=== YOUR TASK ===
Filter the records below and copy every line containing the word "Period".
○ ○ ○ ○ ○
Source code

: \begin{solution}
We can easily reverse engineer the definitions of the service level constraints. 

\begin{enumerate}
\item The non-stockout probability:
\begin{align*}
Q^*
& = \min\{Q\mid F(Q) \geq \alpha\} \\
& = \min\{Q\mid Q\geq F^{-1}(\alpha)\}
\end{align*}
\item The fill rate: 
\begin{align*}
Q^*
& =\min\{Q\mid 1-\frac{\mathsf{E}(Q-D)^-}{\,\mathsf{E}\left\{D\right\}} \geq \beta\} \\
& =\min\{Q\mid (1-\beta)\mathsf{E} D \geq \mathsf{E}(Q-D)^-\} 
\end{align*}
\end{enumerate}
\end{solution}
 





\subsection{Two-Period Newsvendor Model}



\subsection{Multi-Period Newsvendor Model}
○ ○ ○ ○ ○
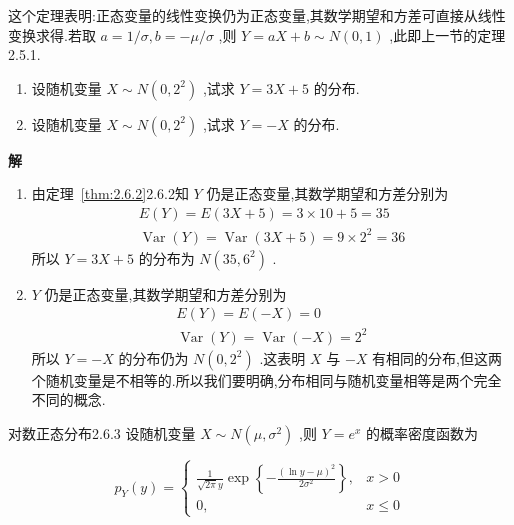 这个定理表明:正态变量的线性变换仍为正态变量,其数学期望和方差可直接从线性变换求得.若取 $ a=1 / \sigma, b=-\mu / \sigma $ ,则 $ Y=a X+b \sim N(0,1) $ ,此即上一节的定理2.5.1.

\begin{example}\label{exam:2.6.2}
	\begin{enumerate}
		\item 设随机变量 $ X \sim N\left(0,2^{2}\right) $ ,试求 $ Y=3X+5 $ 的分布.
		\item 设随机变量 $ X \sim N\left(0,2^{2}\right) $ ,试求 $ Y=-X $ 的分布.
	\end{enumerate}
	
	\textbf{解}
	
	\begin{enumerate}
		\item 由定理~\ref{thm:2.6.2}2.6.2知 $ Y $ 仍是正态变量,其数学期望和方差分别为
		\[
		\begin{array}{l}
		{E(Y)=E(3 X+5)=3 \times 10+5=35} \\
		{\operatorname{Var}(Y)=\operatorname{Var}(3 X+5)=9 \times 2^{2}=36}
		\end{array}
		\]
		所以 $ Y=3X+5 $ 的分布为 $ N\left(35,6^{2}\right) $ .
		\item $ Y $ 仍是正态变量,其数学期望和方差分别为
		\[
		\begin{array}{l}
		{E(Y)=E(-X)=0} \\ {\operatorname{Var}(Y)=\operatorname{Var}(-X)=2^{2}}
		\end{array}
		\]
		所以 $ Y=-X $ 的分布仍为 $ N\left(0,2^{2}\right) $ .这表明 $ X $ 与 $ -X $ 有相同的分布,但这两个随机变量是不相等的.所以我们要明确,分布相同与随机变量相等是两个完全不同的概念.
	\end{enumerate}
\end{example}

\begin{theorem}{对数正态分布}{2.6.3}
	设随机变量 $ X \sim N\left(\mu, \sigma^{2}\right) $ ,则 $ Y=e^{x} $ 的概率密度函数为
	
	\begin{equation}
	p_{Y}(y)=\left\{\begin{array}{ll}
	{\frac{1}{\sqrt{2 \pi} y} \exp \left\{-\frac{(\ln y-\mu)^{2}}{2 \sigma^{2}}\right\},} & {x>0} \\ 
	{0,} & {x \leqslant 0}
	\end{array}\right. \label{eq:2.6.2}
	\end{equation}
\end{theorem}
○ ○ ○ ○ ○
=== ANSWER BELOW ===
\subsection{Two-Period Newsvendor Model}
\subsection{Multi-Period Newsvendor Model}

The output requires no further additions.